Task goal: Within these entries, which lines include the string "will"? Copy each one.

(Data records)

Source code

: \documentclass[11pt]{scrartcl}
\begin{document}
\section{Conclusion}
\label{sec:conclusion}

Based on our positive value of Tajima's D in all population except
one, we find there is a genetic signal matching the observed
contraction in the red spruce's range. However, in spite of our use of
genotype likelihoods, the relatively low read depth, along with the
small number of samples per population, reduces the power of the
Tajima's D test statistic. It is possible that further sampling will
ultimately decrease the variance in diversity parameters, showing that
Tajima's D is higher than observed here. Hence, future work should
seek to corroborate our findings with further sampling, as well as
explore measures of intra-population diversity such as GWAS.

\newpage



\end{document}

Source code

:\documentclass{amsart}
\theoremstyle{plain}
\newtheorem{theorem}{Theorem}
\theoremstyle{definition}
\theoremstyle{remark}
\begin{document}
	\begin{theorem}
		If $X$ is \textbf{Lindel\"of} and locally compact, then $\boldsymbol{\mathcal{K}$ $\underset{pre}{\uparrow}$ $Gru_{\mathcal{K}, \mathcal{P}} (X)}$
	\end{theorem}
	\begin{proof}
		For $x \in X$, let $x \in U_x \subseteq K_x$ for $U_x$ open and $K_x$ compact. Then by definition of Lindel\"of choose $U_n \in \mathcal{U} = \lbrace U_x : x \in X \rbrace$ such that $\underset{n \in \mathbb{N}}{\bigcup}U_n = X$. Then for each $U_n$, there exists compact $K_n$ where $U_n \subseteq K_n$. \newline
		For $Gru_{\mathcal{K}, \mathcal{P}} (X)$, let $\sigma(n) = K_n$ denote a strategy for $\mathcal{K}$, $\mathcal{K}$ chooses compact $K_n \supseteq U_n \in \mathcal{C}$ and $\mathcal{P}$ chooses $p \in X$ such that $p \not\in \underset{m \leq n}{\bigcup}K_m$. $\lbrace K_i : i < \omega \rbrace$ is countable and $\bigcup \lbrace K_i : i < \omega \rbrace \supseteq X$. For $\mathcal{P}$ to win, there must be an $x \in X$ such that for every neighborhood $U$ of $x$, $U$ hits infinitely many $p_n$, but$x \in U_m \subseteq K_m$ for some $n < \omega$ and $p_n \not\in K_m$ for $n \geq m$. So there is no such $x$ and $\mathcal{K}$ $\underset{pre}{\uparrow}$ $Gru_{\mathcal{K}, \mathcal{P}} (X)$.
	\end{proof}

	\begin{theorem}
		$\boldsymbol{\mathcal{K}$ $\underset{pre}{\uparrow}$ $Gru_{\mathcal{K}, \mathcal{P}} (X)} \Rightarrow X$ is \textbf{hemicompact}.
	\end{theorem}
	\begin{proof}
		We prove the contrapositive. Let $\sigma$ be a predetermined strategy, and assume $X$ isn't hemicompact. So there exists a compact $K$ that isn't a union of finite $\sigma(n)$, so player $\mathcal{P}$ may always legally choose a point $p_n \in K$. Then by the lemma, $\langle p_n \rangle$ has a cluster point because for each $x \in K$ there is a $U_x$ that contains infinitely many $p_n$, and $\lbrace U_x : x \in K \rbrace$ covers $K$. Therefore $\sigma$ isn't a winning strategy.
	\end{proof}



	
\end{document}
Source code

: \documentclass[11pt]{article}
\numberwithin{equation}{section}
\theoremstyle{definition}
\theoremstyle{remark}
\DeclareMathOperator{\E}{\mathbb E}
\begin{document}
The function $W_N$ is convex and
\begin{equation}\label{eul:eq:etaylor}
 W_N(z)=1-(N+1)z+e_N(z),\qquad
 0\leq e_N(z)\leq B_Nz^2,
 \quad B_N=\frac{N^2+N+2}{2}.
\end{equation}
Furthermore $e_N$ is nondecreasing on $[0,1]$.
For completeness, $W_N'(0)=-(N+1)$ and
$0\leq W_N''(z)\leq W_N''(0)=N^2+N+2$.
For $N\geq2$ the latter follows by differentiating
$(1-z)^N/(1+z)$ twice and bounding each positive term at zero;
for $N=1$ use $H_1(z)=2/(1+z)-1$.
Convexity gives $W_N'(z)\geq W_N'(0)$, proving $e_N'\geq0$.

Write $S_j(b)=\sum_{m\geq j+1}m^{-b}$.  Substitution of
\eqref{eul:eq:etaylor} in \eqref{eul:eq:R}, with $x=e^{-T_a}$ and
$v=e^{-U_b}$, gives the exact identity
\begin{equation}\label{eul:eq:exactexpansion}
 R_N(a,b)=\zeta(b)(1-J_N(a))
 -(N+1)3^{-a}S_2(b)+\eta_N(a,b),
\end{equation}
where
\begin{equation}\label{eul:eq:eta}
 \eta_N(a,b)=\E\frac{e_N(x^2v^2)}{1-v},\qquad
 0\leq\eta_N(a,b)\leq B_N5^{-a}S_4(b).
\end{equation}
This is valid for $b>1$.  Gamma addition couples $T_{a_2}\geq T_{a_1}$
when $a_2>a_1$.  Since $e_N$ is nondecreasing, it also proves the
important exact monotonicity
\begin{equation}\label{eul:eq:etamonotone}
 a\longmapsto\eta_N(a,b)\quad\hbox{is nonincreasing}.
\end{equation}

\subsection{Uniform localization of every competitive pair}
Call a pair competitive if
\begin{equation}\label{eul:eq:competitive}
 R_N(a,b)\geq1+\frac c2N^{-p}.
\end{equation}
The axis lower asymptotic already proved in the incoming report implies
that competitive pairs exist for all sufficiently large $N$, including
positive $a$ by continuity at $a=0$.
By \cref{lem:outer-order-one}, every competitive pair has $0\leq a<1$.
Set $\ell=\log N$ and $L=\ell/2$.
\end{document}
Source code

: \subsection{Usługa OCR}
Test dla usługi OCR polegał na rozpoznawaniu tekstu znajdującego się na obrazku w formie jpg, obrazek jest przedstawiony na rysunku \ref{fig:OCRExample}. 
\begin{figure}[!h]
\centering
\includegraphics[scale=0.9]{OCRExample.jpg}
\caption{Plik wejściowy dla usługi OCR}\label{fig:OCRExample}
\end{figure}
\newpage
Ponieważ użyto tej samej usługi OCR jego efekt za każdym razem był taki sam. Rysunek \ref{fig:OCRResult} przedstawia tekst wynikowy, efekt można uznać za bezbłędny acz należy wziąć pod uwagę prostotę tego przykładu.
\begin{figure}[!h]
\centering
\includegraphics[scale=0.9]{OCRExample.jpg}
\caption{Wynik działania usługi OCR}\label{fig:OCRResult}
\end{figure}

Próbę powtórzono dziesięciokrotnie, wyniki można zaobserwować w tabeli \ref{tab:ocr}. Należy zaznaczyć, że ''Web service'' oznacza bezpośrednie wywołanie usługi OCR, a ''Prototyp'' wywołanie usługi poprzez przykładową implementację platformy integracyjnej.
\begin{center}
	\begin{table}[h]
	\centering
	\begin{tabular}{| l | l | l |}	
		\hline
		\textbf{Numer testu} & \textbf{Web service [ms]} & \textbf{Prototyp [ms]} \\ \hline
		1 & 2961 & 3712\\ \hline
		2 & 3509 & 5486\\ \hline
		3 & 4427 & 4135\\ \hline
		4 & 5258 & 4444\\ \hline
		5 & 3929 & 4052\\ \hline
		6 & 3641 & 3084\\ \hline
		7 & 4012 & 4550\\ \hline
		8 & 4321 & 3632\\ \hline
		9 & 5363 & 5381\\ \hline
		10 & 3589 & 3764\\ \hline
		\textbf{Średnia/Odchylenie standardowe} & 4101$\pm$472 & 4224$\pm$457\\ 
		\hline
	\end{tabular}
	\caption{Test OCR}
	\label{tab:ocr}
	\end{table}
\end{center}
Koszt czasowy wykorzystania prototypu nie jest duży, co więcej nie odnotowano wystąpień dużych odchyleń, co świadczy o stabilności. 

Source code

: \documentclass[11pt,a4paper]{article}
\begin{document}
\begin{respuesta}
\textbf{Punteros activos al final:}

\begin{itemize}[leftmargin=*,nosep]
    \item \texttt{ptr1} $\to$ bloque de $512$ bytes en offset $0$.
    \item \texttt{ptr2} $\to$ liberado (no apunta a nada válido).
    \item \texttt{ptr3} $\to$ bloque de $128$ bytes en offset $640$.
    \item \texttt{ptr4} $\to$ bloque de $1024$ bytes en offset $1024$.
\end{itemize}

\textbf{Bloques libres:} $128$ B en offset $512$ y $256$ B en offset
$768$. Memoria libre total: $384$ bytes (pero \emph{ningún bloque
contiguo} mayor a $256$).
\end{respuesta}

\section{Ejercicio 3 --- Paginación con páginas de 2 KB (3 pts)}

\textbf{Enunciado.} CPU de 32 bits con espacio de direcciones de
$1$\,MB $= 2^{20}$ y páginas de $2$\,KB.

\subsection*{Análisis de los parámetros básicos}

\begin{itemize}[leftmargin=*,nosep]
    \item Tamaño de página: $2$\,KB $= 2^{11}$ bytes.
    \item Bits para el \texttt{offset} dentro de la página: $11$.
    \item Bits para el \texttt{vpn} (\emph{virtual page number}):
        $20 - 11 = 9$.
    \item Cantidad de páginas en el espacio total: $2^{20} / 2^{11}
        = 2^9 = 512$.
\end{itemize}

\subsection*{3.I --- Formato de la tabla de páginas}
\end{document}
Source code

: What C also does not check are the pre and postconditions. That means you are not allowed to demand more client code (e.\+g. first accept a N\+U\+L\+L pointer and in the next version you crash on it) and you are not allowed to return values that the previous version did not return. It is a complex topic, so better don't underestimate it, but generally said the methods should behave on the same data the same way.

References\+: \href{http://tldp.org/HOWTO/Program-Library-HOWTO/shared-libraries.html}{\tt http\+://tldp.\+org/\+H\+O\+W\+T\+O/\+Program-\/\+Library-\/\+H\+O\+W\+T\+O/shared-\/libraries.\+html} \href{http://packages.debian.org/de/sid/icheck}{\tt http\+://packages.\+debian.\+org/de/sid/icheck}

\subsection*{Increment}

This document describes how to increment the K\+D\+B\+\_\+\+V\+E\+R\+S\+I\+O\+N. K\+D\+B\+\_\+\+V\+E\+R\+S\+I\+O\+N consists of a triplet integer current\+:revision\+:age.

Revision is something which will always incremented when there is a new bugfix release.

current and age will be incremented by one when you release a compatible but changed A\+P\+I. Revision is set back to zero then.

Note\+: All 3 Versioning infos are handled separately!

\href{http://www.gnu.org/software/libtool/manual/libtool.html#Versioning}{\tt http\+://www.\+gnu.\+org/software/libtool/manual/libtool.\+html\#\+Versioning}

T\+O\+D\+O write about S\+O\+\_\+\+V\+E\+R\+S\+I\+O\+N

Task solution:
Tajima's D test statistic. It is possible that further sampling will
Revision is something which will always incremented when there is a new bugfix release.
current and age will be incremented by one when you release a compatible but changed A\+P\+I. Revision is set back to zero then.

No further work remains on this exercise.